At De Ronde he became only the second Spaniard in history to finish in the top ten, the first since Juan Antonio Flecha in 2008. That ride included over 180km in the breakaway. At Roubaix he was out front for over 200km.

Speaking to Spanish newspaper Marca after Roubaix, Erviti said, “I have raced these cobbled classics many times and have returned disgusted, so the results are a surprise. However, my physical performance doesn’t surprise me.”

This spring saw Erviti race the two cobbled Monuments for the twelfth time, and with his previous best result being a 40th place at the 2009 Paris-Roubaix, it was a surprise to everyone. Of course, experience plays a big factor at these races, something that Erviti agrees with.

“Maybe [these results could have come earlier], but I don’t know. Clearly it’s a matter of experience and learning how to manage in these races,” he says. “The method is more or less trial and error. Maybe there are teams who are experts in these races and can teach you a lot faster, but they are not like Movistar in other aspects.”

“Everyone has their way and I do not regret mine.”

Erviti Movistar Roubaix 2016 COR VOS
Sprinting to ninth behind Heinrich Haussler and Marcel Sieberg at Roubaix

So there are no regrets about this late emergence, but does Erviti forsee a future in leadership?

“It’s a step on the way and what I need to do is to keep working so that it’s not the final step,” he says. “Being a leader is nice but it’s not easy in any race, and it’s a big responsibility.”

Erviti is not a natural leader, and even if he has done well on the cobbles he’s unlikely to lead a team again until next April. It’s his willingness to work for others that is of most value to his team, and this is something that has caught the eye of others too.

One notable man who has recognised Erviti’s talents is Spanish national coach Javier Minguez. The ex-Vitalicio Seguros DS has been in charge of World Championships team selection since 2013, and has selected Erviti in 2014 and 2015. It’s no small deal when a country like Spain could easily fill a squad of stars.
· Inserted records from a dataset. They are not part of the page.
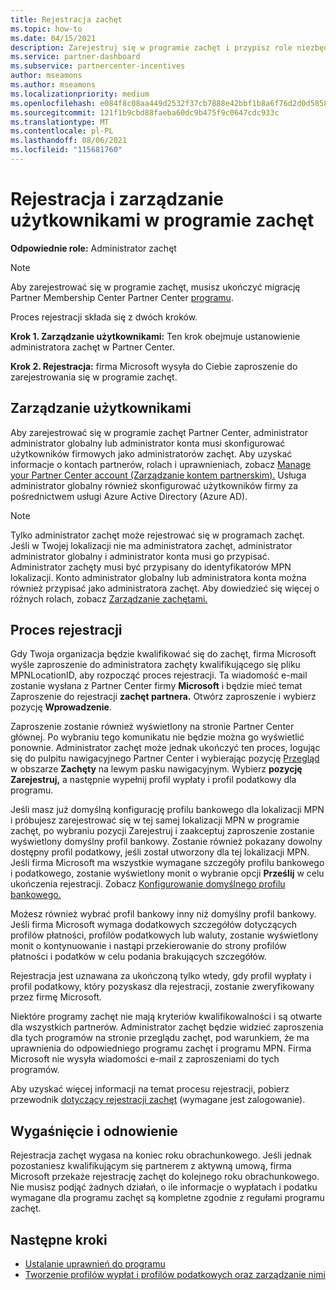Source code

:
 ```yaml
---
title: Rejestracja zachęt
ms.topic: how-to
ms.date: 04/15/2021
description: Zarejestruj się w programie zachęt i przypisz role niezbędne do zarządzania użytkownikami. W tym artykule opisano proces rejestracji.
ms.service: partner-dashboard
ms.subservice: partnercenter-incentives
author: mseamons
ms.author: mseamons
ms.localizationpriority: medium
ms.openlocfilehash: e084f8c08aa449d2532f37cb7888e42bbf1b8a6f76d2d0d5858b9ca8c3b48f4d
ms.sourcegitcommit: 121f1b9cbd88faeba60dc9b475f9c0647cdc933c
ms.translationtype: MT
ms.contentlocale: pl-PL
ms.lasthandoff: 08/06/2021
ms.locfileid: "115681760"
---
```

# <a name="enrollment-and-user-management-in-the-incentives-program"></a>Rejestracja i zarządzanie użytkownikami w programie zachęt

**Odpowiednie role:** Administrator zachęt

>[!NOTE]
>Aby zarejestrować się w programie zachęt, musisz ukończyć migrację Partner Membership Center Partner Center [programu](./partner-membership-center-retirement-faq.md).

Proces rejestracji składa się z dwóch kroków.

**Krok 1. Zarządzanie użytkownikami:** Ten krok obejmuje ustanowienie administratora zachęt w Partner Center.

**Krok 2. Rejestracja:** firma Microsoft wysyła do Ciebie zaproszenie do zarejestrowania się w programie zachęt.

## <a name="user-management"></a>Zarządzanie użytkownikami

Aby zarejestrować się w programie zachęt Partner Center, administrator administrator globalny lub administrator konta musi skonfigurować użytkowników firmowych jako administratorów zachęt. Aby uzyskać informacje o kontach partnerów, rolach i uprawnieniach, zobacz [Manage your Partner Center account (Zarządzanie kontem partnerskim).](partner-center-account-setup.md) Usługa administrator globalny również skonfigurować użytkowników firmy za pośrednictwem usługi Azure Active Directory (Azure AD).

>[!NOTE]
>Tylko administrator zachęt może rejestrować się w programach zachęt. Jeśli w Twojej lokalizacji nie ma administratora zachęt, administrator administrator globalny i administrator konta musi go przypisać. Administrator zachęty musi być przypisany do identyfikatorów MPN lokalizacji. Konto administrator globalny lub administratora konta można również przypisać jako administratora zachęt. Aby dowiedzieć się więcej o różnych rolach, zobacz [Zarządzanie zachętami.](permissions-overview.md#manage-incentives)

## <a name="enrollment-process"></a>Proces rejestracji

Gdy Twoja organizacja będzie kwalifikować się do zachęt, firma Microsoft wyśle zaproszenie do administratora zachęty kwalifikującego się pliku MPNLocationID, aby rozpocząć proces rejestracji. Ta wiadomość e-mail zostanie wysłana z Partner Center firmy **Microsoft** i będzie mieć temat Zaproszenie do rejestracji **zachęt partnera.** Otwórz zaproszenie i wybierz pozycję **Wprowadzenie**.

Zaproszenie zostanie również wyświetlony na stronie Partner Center głównej. Po wybraniu tego komunikatu nie będzie można go wyświetlić ponownie. Administrator zachęt może jednak ukończyć ten proces, logując się  do pulpitu nawigacyjnego Partner Center i wybierając pozycję [Przegląd](https://partner.microsoft.com/dashboard/) w obszarze **Zachęty** na lewym pasku nawigacyjnym. Wybierz **pozycję Zarejestruj,** a następnie wypełnij profil wypłaty i profil podatkowy dla programu.

Jeśli masz już domyślną konfigurację profilu bankowego dla lokalizacji MPN i próbujesz zarejestrować się w  tej samej lokalizacji MPN w programie zachęt, po wybraniu pozycji Zarejestruj i zaakceptuj zaproszenie zostanie wyświetlony domyślny profil bankowy. Zostanie również pokazany dowolny dostępny profil podatkowy, jeśli został utworzony dla tej lokalizacji MPN. Jeśli firma Microsoft ma wszystkie wymagane szczegóły profilu bankowego i podatkowego, zostanie wyświetlony monit o wybranie opcji **Prześlij** w celu ukończenia rejestracji. Zobacz [Konfigurowanie domyślnego profilu bankowego.](incentives-create-and-manage-your-payout-and-tax-profiles.md#set-up-a-default-bank-profile)

Możesz również wybrać profil bankowy inny niż domyślny profil bankowy. Jeśli firma Microsoft wymaga dodatkowych szczegółów dotyczących profilów płatności,  profilów podatkowych lub  waluty, zostanie wyświetlony monit o kontynuowanie i nastąpi przekierowanie do strony profilów płatności i podatków w celu podania brakujących szczegółów. 

Rejestracja jest uznawana za ukończoną tylko wtedy, gdy profil wypłaty i profil podatkowy, który pozyskasz dla rejestracji, zostanie zweryfikowany przez firmę Microsoft.

Niektóre programy zachęt nie mają kryteriów kwalifikowalności i są otwarte dla wszystkich partnerów. Administrator zachęt będzie widzieć zaproszenia dla tych programów na stronie przeglądu zachęt, pod warunkiem, że ma uprawnienia do odpowiedniego programu zachęt i programu MPN. Firma Microsoft nie wysyła wiadomości e-mail z zaproszeniami do tych programów.

Aby uzyskać więcej informacji na temat procesu rejestracji, pobierz przewodnik [dotyczący rejestracji zachęt](https://partner.microsoft.com/resources/detail/partner-center-incentives-enrollment-pdf) (wymagane jest zalogowanie).

## <a name="expiration-and-renewal"></a>Wygaśnięcie i odnowienie

Rejestracja zachęt wygasa na koniec roku obrachunkowego. Jeśli jednak pozostaniesz kwalifikującym się partnerem z aktywną umową, firma Microsoft przekaże rejestrację zachęt do kolejnego roku obrachunkowego. Nie musisz podjąć żadnych działań, o ile informacje o wypłatach i podatku wymagane dla programu zachęt są kompletne zgodnie z regułami programu zachęt.

## <a name="next-steps"></a>Następne kroki

- [Ustalanie uprawnień do programu](incentives-determined-your-program-eligibility.md)
- [Tworzenie profilów wypłat i profilów podatkowych oraz zarządzanie nimi](incentives-create-and-manage-your-payout-and-tax-profiles.md)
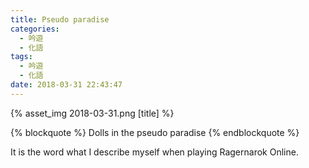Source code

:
 ```yaml
---
title: Pseudo paradise
categories:
  - 吟遊
  - 化語
tags:
  - 吟遊
  - 化語
date: 2018-03-31 22:43:47
---
```

{% asset_img 2018-03-31.png [title] %}

{% blockquote %}
Dolls in the pseudo paradise
{% endblockquote %}

It is the word what I describe myself when playing Ragernarok Online.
“Imanol is a very good rider, and he has very specific qualities to do the hard work,” says Minguez. “These are qualities that every leader wants to have at his side.”

Minguez wasn’t surprised about Erviti’s rides over the past few weeks though.

“He’s a rider with the quality to do very well in races like De Ronde. Usually his gregario mentality limits his thoughts about showing his personal brilliance though,” he says. “He has the physical potential that allows him to do extra work on behalf of the team.”

Erviti Movistar 2015 Ronde Vlaanderen COR VOS
Erviti riding in the break at De Ronde

Minguez wouldn’t be drawn on whether these performances are likely to secure him another Worlds selection, but don’t be surprised to see him in Qatar, working for Spain’s stars once again. It’s a role that he’s comfortable with.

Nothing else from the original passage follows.